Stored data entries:
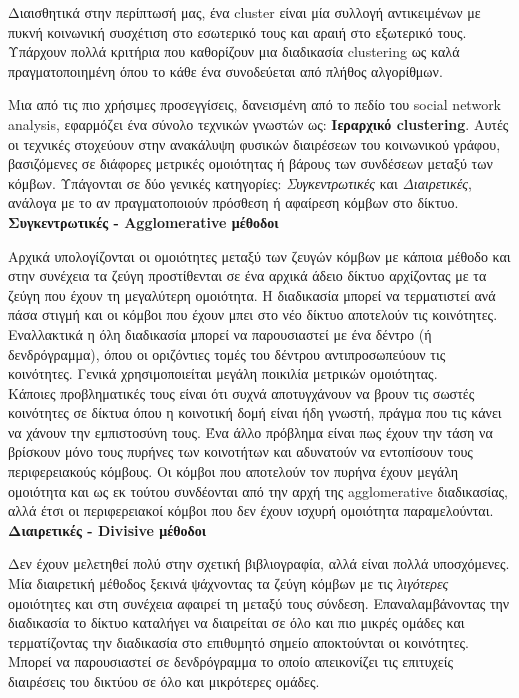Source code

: Διαισθητικά στην περίπτωσή μας, ένα cluster είναι μία συλλογή αντικειμένων με πυκνή κοινωνική συσχέτιση στο 
εσωτερικό τους και αραιή στο εξωτερικό τους.  
Υπάρχουν πολλά κριτήρια που καθορίζουν μια διαδικασία clustering ως καλά πραγματοποιημένη
όπου το κάθε ένα συνοδεύεται από πλήθος αλγορίθμων.
\cite{ClusteringSocialNetworks}

Μια από τις πιο χρήσιμες προσεγγίσεις, δανεισμένη από το πεδίο του social network analysis,
εφαρμόζει ένα σύνολο τεχνικών γνωστών ως: \textbf{Ιεραρχικό clustering}. 
Αυτές οι τεχνικές στοχεύουν στην ανακάλυψη φυσικών διαιρέσεων του κοινωνικού γράφου, βασιζόμενες σε διάφορες μετρικές ομοιότητας ή βάρους των συνδέσεων μεταξύ των κόμβων. 
Υπάγονται σε δύο γενικές κατηγορίες: \emph{Συγκεντρωτικές} και \emph{Διαιρετικές}, ανάλογα με το αν πραγματοποιούν πρόσθεση ή αφαίρεση κόμβων στο δίκτυο.\\

\noindent
\textbf{Συγκεντρωτικές - Agglomerative μέθοδοι}

Αρχικά υπολογίζονται οι ομοιότητες μεταξύ των ζευγών κόμβων με κάποια μέθοδο και στην συνέχεια τα ζεύγη προστίθενται σε ένα αρχικά άδειο δίκτυο
αρχίζοντας με τα ζεύγη που έχουν τη μεγαλύτερη ομοιότητα.
Η διαδικασία μπορεί να τερματιστεί ανά πάσα στιγμή και οι κόμβοι που έχουν μπει στο νέο δίκτυο αποτελούν τις κοινότητες.
Εναλλακτικά η όλη διαδικασία μπορεί να παρουσιαστεί με ένα δέντρο (ή δενδρόγραμμα), όπου οι οριζόντιες τομές του δέντρου αντιπροσωπεύουν τις κοινότητες.
Γενικά χρησιμοποιείται μεγάλη ποικιλία μετρικών ομοιότητας.\\
Κάποιες προβληματικές τους είναι ότι συχνά αποτυγχάνουν να βρουν τις σωστές κοινότητες σε δίκτυα
όπου η κοινοτική δομή είναι ήδη γνωστή, πράγμα που τις κάνει να χάνουν την εμπιστοσύνη τους. Ένα άλλο πρόβλημα είναι πως έχουν την τάση να βρίσκουν
μόνο τους πυρήνες των κοινοτήτων και αδυνατούν να εντοπίσουν τους περιφερειακούς κόμβους. 
Οι κόμβοι που αποτελούν τον πυρήνα έχουν μεγάλη ομοιότητα και ως εκ τούτου
συνδέονται από την αρχή της agglomerative διαδικασίας, αλλά έτσι οι περιφερειακοί κόμβοι που δεν έχουν ισχυρή ομοιότητα παραμελούνται.\\

\noindent
\textbf{Διαιρετικές - Divisive μέθοδοι}

Δεν έχουν μελετηθεί πολύ στην σχετική βιβλιογραφία, αλλά είναι πολλά υποσχόμενες. 
Μία διαιρετική μέθοδος ξεκινά ψάχνοντας τα ζεύγη κόμβων με τις \emph{λιγότερες} ομοιότητες και στη συνέχεια αφαιρεί τη μεταξύ τους σύνδεση.
Επαναλαμβάνοντας την διαδικασία το δίκτυο καταλήγει να διαιρείται σε όλο και πιο μικρές ομάδες και τερματίζοντας την διαδικασία στο επιθυμητό 
σημείο αποκτούνται οι κοινότητες. Μπορεί να παρουσιαστεί σε δενδρόγραμμα το οποίο απεικονίζει
τις επιτυχείς διαιρέσεις του δικτύου σε όλο και μικρότερες ομάδες.
\cite{PhysRevE.69.026113}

--- Work to be completed ---
State how many lines in the entries hold the word "κόμβοι", giving the number alone.

--- Response ---
3